What you should do:
Print the data that follows without changing a single word.

Stored items:
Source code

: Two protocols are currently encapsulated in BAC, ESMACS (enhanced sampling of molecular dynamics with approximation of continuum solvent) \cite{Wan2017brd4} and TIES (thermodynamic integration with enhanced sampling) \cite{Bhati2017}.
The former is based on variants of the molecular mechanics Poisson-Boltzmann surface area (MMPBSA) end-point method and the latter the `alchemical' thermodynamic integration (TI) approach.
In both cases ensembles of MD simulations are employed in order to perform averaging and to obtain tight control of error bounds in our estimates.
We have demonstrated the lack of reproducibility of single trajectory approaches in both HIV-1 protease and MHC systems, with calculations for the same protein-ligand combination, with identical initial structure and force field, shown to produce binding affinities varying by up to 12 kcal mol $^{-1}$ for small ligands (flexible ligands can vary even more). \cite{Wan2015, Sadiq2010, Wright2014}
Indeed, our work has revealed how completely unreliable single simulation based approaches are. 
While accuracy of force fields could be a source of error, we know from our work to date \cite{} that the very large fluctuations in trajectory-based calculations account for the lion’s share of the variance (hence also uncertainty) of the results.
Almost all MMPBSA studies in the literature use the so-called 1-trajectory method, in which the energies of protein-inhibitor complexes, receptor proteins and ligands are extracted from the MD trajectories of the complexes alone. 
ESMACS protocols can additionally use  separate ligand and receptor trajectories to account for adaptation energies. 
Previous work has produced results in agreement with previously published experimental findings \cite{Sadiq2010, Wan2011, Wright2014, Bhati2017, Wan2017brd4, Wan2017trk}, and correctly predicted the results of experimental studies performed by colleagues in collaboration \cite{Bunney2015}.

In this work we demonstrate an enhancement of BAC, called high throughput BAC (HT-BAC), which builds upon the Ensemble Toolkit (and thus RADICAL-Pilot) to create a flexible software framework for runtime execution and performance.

Response area:
Source code

: Two protocols are currently encapsulated in BAC, ESMACS (enhanced sampling of molecular dynamics with approximation of continuum solvent) \cite{Wan2017brd4} and TIES (thermodynamic integration with enhanced sampling) \cite{Bhati2017}.
The former is based on variants of the molecular mechanics Poisson-Boltzmann surface area (MMPBSA) end-point method and the latter the `alchemical' thermodynamic integration (TI) approach.
In both cases ensembles of MD simulations are employed in order to perform averaging and to obtain tight control of error bounds in our estimates.
We have demonstrated the lack of reproducibility of single trajectory approaches in both HIV-1 protease and MHC systems, with calculations for the same protein-ligand combination, with identical initial structure and force field, shown to produce binding affinities varying by up to 12 kcal mol $^{-1}$ for small ligands (flexible ligands can vary even more). \cite{Wan2015, Sadiq2010, Wright2014}
Indeed, our work has revealed how completely unreliable single simulation based approaches are. 
While accuracy of force fields could be a source of error, we know from our work to date \cite{} that the very large fluctuations in trajectory-based calculations account for the lion’s share of the variance (hence also uncertainty) of the results.
Almost all MMPBSA studies in the literature use the so-called 1-trajectory method, in which the energies of protein-inhibitor complexes, receptor proteins and ligands are extracted from the MD trajectories of the complexes alone. 
ESMACS protocols can additionally use  separate ligand and receptor trajectories to account for adaptation energies. 
Previous work has produced results in agreement with previously published experimental findings \cite{Sadiq2010, Wan2011, Wright2014, Bhati2017, Wan2017brd4, Wan2017trk}, and correctly predicted the results of experimental studies performed by colleagues in collaboration \cite{Bunney2015}.

In this work we demonstrate an enhancement of BAC, called high throughput BAC (HT-BAC), which builds upon the Ensemble Toolkit (and thus RADICAL-Pilot) to create a flexible software framework for runtime execution and performance.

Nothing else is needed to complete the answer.